I admire you, toddler caught in my headlights at 2:27 AM,
crawling north on all fours in the fast lane of Interstate 5.
I know you want me to think I’m dreaming you, so quaint
in your naïveté and sequined diaper. I guarantee,
toddler, you’ll be a judge. Every toe and dimple
part of the justice, and as I follow you in first gear—
making sure some eighteen-wheeler on meth
doesn’t swipe you off the road—I pray for you,
for your invisible sheep, ducks, and the world’s tunnel
you gaze into with your huge doubloon eyes. Your body
will catch up to your head, toddler, don’t worry.

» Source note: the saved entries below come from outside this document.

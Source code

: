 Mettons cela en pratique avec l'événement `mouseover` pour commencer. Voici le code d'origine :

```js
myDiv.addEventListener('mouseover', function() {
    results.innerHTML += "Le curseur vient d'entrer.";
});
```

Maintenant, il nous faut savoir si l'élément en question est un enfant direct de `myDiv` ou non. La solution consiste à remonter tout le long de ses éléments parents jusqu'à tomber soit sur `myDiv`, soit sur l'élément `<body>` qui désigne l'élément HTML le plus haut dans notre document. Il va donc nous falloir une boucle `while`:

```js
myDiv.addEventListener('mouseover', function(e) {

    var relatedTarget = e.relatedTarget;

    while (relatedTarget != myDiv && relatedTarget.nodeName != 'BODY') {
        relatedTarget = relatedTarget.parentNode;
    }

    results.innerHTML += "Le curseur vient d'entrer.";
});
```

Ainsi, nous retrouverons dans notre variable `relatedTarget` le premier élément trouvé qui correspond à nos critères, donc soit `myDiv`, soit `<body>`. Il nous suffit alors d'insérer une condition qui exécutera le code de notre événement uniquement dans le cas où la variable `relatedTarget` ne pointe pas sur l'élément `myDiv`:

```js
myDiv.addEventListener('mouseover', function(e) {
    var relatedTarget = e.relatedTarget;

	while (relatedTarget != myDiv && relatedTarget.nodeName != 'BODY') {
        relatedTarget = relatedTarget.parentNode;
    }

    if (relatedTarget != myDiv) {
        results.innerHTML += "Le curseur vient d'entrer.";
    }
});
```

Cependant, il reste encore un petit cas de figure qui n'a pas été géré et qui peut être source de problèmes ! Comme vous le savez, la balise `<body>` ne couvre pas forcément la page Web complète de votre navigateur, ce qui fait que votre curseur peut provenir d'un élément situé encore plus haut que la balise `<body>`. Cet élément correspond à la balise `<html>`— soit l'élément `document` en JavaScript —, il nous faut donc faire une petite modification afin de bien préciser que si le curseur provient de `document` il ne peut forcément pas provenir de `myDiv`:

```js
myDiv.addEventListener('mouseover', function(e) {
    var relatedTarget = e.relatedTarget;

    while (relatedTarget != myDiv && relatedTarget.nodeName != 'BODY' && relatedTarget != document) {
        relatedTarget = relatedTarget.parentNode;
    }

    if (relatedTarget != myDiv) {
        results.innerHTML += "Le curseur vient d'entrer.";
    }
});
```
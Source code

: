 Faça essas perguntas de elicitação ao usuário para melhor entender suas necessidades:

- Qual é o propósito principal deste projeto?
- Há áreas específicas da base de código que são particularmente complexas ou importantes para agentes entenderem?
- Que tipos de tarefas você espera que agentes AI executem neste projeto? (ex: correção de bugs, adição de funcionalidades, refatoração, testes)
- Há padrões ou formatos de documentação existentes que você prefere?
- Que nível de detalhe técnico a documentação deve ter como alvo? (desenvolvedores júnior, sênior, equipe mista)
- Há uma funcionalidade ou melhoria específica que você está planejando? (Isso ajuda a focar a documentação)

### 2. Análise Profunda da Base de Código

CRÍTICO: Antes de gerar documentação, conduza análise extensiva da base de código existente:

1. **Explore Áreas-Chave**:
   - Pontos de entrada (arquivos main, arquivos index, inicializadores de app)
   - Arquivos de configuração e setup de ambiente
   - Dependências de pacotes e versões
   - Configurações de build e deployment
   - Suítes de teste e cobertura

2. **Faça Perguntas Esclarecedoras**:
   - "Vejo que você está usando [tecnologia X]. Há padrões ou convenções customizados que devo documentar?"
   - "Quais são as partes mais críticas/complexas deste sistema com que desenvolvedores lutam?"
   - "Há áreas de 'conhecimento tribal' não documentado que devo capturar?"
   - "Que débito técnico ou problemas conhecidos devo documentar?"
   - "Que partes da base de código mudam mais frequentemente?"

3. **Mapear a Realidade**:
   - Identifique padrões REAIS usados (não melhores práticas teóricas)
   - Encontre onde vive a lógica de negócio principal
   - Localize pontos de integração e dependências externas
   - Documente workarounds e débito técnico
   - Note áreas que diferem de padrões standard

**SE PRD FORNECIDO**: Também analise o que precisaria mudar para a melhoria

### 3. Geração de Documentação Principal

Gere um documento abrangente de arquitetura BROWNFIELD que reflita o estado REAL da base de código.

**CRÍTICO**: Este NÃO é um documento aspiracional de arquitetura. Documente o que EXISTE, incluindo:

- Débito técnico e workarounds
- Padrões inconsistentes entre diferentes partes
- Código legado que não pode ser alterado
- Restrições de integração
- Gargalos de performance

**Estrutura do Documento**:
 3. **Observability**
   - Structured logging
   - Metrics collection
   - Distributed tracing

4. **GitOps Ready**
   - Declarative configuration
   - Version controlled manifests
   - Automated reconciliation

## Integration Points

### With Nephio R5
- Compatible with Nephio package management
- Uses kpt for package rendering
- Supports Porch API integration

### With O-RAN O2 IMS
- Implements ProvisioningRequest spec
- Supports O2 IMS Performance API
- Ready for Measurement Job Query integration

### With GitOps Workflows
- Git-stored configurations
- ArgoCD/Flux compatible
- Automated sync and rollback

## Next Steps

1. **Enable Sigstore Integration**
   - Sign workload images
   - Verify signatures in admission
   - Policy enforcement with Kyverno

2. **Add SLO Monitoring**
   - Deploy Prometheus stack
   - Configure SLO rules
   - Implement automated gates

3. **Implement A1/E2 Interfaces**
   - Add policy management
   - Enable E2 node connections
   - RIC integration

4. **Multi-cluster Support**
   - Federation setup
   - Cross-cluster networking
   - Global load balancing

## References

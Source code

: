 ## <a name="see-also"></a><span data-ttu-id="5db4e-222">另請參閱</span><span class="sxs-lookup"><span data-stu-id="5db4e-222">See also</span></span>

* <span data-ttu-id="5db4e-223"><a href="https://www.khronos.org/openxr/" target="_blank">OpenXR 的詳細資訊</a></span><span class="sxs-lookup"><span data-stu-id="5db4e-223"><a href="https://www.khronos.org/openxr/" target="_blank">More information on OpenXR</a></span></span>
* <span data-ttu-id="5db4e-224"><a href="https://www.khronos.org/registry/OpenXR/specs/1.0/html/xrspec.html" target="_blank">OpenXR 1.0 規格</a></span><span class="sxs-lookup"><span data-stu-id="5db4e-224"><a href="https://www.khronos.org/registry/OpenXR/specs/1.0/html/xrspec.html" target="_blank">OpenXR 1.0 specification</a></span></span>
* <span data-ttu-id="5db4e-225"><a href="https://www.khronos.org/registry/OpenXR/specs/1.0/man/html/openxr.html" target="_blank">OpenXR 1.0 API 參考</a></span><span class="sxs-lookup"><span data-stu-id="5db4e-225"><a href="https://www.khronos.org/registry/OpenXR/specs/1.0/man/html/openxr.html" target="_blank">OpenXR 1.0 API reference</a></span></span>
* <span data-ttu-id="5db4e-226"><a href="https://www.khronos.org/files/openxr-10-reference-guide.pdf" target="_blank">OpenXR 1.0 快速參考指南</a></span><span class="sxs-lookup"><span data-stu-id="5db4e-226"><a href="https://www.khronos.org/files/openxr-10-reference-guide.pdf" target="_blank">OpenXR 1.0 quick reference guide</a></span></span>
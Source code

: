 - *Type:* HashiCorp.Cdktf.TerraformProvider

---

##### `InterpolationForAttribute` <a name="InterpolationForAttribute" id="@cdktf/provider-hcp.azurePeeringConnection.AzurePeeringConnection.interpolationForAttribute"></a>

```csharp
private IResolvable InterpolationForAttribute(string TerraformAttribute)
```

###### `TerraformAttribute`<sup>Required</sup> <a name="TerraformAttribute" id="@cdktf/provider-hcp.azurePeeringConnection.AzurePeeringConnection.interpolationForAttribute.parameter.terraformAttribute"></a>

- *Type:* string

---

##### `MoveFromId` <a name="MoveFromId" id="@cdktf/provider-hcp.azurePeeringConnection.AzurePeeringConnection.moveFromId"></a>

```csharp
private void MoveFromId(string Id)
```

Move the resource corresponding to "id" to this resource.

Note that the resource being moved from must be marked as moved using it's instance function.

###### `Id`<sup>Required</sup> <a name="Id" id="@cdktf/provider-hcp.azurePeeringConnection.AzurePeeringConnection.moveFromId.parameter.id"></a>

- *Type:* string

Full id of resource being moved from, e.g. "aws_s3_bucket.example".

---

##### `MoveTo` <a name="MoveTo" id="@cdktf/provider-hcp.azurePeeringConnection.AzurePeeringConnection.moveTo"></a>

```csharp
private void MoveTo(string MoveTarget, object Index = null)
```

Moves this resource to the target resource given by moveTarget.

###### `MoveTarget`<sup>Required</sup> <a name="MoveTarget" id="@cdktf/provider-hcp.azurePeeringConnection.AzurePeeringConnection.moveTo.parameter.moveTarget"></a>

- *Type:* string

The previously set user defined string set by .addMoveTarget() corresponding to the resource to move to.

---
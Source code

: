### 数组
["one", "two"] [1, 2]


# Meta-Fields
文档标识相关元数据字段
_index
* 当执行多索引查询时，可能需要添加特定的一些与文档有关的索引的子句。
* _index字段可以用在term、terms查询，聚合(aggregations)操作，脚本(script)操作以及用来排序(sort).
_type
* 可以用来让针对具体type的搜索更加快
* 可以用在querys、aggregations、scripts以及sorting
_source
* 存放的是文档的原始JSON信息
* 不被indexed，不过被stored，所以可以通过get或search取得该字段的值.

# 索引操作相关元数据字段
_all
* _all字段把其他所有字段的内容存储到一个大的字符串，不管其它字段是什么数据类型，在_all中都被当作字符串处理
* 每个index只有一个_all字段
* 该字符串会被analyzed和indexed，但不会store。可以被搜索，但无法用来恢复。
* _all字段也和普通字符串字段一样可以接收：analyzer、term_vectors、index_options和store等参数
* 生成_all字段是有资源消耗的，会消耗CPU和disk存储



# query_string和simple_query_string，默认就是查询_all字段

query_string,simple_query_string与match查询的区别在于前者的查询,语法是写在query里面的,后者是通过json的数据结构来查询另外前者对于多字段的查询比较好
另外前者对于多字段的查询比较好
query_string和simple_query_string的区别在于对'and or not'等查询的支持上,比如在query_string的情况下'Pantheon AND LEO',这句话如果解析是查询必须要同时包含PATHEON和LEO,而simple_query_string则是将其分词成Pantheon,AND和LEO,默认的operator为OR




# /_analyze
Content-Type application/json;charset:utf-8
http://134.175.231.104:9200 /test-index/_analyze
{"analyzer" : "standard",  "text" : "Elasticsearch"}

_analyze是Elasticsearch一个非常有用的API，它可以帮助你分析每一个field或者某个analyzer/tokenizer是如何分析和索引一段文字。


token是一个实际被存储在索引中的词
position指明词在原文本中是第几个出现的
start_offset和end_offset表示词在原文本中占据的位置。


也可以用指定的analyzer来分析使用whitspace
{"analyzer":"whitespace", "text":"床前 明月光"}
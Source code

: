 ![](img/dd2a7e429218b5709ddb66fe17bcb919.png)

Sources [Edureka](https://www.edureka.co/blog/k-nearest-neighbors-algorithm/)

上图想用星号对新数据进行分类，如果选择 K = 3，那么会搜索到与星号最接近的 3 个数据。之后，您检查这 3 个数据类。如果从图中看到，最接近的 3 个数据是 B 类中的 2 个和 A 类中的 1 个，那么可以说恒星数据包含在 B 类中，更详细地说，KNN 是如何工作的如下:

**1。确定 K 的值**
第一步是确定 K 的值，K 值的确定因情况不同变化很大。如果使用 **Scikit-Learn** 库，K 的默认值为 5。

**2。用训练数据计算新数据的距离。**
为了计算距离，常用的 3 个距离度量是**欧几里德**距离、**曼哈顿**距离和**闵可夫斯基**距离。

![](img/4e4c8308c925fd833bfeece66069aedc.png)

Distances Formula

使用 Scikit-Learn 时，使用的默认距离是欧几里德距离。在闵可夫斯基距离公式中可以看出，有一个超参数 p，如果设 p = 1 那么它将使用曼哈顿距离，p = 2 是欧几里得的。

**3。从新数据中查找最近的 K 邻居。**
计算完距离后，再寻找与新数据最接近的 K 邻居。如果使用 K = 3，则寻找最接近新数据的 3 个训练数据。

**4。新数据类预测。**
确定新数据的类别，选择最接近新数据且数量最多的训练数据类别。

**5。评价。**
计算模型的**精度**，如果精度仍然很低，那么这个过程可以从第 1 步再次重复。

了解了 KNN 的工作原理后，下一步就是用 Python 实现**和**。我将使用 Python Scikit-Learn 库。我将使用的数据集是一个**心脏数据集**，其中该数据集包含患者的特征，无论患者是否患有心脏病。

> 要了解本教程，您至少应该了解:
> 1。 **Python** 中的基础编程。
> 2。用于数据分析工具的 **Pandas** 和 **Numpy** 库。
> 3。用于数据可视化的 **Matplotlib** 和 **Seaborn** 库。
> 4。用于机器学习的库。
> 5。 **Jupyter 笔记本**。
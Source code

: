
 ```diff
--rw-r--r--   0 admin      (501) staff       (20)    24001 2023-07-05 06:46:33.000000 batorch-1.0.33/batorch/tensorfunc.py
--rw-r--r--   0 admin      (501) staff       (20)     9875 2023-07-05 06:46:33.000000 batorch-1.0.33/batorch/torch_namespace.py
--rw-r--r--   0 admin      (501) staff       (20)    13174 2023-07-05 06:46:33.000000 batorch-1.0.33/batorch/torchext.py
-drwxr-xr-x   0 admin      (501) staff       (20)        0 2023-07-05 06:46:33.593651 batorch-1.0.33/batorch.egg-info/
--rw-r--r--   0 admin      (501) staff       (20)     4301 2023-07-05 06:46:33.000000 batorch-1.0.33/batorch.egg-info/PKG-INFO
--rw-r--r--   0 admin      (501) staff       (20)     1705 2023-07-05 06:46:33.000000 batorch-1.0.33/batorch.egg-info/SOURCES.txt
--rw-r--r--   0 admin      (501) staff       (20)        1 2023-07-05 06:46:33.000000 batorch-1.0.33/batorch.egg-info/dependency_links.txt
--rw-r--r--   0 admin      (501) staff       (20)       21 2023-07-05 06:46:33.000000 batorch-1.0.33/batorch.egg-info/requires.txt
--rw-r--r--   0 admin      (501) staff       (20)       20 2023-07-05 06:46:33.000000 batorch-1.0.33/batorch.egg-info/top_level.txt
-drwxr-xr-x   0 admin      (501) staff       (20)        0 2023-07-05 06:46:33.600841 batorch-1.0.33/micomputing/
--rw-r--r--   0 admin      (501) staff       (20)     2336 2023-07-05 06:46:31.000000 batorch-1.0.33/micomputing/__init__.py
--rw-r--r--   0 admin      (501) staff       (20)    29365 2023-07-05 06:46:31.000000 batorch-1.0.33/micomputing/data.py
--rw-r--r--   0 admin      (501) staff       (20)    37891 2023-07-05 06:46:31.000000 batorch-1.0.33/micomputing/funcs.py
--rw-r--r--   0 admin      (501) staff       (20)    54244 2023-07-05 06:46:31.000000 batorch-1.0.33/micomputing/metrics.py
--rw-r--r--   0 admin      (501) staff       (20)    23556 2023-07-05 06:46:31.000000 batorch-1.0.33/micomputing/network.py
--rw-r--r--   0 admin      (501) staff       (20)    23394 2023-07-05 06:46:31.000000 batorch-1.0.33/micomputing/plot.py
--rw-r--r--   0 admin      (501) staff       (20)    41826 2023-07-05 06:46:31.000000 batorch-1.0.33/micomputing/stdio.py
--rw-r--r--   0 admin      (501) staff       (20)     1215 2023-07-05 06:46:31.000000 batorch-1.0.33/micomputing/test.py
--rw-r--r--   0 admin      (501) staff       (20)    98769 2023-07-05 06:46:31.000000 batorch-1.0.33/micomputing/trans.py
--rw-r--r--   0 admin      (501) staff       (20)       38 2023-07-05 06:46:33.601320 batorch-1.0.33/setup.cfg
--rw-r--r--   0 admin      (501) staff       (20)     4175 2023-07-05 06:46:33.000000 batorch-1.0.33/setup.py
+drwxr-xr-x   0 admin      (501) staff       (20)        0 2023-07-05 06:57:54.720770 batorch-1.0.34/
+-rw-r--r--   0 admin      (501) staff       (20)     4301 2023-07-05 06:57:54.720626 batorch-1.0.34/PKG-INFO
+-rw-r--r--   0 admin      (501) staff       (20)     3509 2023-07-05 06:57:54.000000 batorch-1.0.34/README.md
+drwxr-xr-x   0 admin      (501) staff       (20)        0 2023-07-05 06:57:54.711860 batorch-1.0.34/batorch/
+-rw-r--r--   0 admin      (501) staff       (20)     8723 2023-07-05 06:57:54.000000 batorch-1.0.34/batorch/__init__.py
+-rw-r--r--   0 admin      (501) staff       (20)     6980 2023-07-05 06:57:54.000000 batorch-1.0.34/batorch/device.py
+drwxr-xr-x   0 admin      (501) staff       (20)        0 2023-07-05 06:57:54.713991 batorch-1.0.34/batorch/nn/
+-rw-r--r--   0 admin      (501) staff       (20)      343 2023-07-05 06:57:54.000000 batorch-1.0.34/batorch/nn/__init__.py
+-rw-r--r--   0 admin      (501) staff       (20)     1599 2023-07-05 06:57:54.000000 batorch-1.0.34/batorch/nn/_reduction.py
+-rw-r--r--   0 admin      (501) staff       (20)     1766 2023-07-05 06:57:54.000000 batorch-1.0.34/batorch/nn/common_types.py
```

Keep crawling, I see no blood. You float, frictionless,
an inch above ground. By dawn you’ll disappear again,
hide somewhere midair, known only to swallows and gnats.
I’d love to buy you socks, gloves, and kneepads, toddler,
or a tiny rolling bed. But you favor unhindered crawl,
the breeze kneading your dough. Do you have a breast
or two to feed you? At some point you’ll need a haircut.
Do you mind if I stop my car, give you a sponge bath?
You can keep moving while I scrub your back. You look
like a cub, toddler. No, you look like the future coming on,
passing signs and billboards, ignored by guards
and minutemen. Here’s my exit, toddler.
Can I let you re-enter the unlit night?